Exercise prompt -
Each line in the entries below that holds the string "Raichle" is to be listed.

-- Dataset content follows --

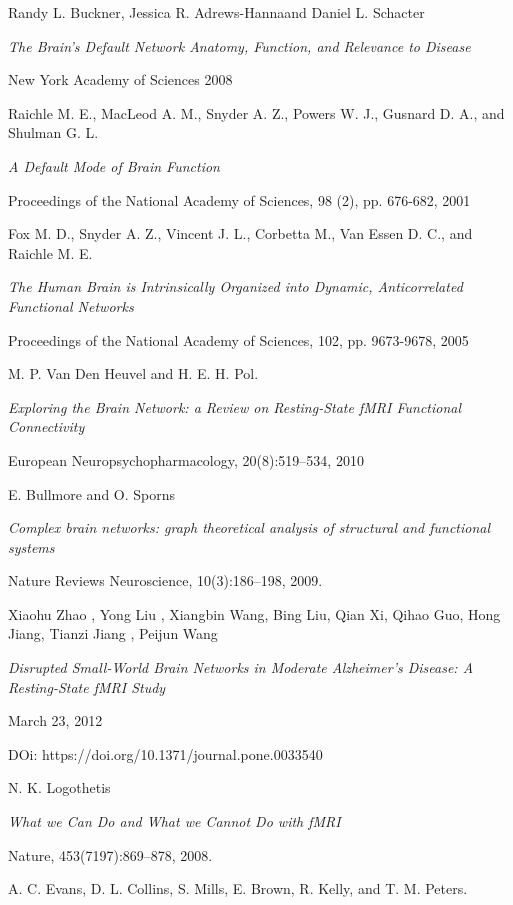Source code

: \documentclass[12pt,openright,twoside,a4paper]{book}
\begin{document}
\begin{thebibliography}{99}

Randy L. Buckner, Jessica R. Adrews-Hannaand Daniel L. Schacter

\emph{The Brain’s Default Network Anatomy, Function, and Relevance to Disease}

New York Academy of Sciences 2008

Raichle M. E., MacLeod A. M., Snyder A. Z., Powers W. J., Gusnard D. A., and Shulman G. L.

\emph{A Default Mode of Brain Function}

Proceedings of the National Academy of Sciences, 98 (2), pp. 676-682, 2001

Fox M. D., Snyder A. Z., Vincent J. L., Corbetta M., Van Essen D. C., and Raichle M. E.

\emph{The Human Brain is Intrinsically Organized into Dynamic, Anticorrelated Functional Networks}

Proceedings of the National Academy of Sciences, 102, pp. 9673-9678, 2005

M. P. Van Den Heuvel and H. E. H. Pol.

\emph{Exploring the Brain Network: a Review on Resting-State fMRI Functional Connectivity}

European Neuropsychopharmacology, 20(8):519–534, 2010

E. Bullmore and O. Sporns

\emph{ Complex brain networks: graph theoretical analysis of structural and functional systems}

 Nature Reviews Neuroscience, 10(3):186–198, 2009.

Xiaohu Zhao , Yong Liu , Xiangbin Wang, Bing Liu, Qian Xi, Qihao Guo, Hong Jiang, Tianzi Jiang , Peijun Wang 

\emph{Disrupted Small-World Brain Networks in Moderate Alzheimer's Disease: A Resting-State fMRI Study}

March 23, 2012

DOi: https://doi.org/10.1371/journal.pone.0033540

N. K. Logothetis

\emph{ What we Can Do and What we Cannot Do with fMRI}

Nature, 453(7197):869–878, 2008.

A. C. Evans, D. L. Collins, S. Mills, E. Brown, R. Kelly, and T. M. Peters.


\end{thebibliography}
\end{document}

-- Dataset content concluded --

Exercise solution -
Raichle M. E., MacLeod A. M., Snyder A. Z., Powers W. J., Gusnard D. A., and Shulman G. L.
Fox M. D., Snyder A. Z., Vincent J. L., Corbetta M., Van Essen D. C., and Raichle M. E.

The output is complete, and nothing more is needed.